Source records:
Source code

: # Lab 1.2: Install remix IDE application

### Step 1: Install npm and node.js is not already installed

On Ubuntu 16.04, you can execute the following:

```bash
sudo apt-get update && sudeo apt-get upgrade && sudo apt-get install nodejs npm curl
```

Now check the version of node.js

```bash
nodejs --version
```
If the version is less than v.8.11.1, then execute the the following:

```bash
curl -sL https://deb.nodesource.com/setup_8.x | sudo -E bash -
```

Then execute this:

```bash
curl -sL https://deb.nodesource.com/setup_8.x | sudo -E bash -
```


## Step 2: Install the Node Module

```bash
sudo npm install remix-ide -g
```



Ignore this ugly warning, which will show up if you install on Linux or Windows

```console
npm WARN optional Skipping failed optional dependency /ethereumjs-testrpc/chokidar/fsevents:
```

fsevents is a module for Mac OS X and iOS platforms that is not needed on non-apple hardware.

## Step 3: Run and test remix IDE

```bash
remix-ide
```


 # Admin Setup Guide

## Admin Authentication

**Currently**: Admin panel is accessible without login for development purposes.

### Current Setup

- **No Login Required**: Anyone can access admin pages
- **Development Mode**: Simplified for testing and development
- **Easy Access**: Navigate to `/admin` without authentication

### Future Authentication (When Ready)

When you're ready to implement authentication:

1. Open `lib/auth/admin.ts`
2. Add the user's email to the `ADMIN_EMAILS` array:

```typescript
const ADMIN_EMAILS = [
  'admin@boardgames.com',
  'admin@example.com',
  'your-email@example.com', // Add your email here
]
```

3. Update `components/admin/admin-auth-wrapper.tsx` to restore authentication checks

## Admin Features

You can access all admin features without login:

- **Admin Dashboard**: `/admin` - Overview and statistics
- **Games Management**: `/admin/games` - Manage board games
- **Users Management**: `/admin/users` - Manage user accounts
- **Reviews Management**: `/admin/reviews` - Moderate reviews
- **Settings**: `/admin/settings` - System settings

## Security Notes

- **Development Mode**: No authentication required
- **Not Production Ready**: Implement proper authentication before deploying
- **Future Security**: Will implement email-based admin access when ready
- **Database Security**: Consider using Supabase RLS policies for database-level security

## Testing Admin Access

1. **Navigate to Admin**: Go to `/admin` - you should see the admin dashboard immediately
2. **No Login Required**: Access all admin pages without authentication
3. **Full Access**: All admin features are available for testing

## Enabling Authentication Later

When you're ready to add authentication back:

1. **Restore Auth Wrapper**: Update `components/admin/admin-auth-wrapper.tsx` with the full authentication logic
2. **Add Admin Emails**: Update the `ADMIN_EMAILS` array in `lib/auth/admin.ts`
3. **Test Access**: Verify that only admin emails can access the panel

Your assignment: From the entries above, give again exactly the lines running from the line with "## Testing Admin Access" to the line with "1. **Restore Auth"; include both of those lines.

Exercise response:
## Testing Admin Access

1. **Navigate to Admin**: Go to `/admin` - you should see the admin dashboard immediately
2. **No Login Required**: Access all admin pages without authentication
3. **Full Access**: All admin features are available for testing

## Enabling Authentication Later

When you're ready to add authentication back:

1. **Restore Auth Wrapper**: Update `components/admin/admin-auth-wrapper.tsx` with the full authentication logic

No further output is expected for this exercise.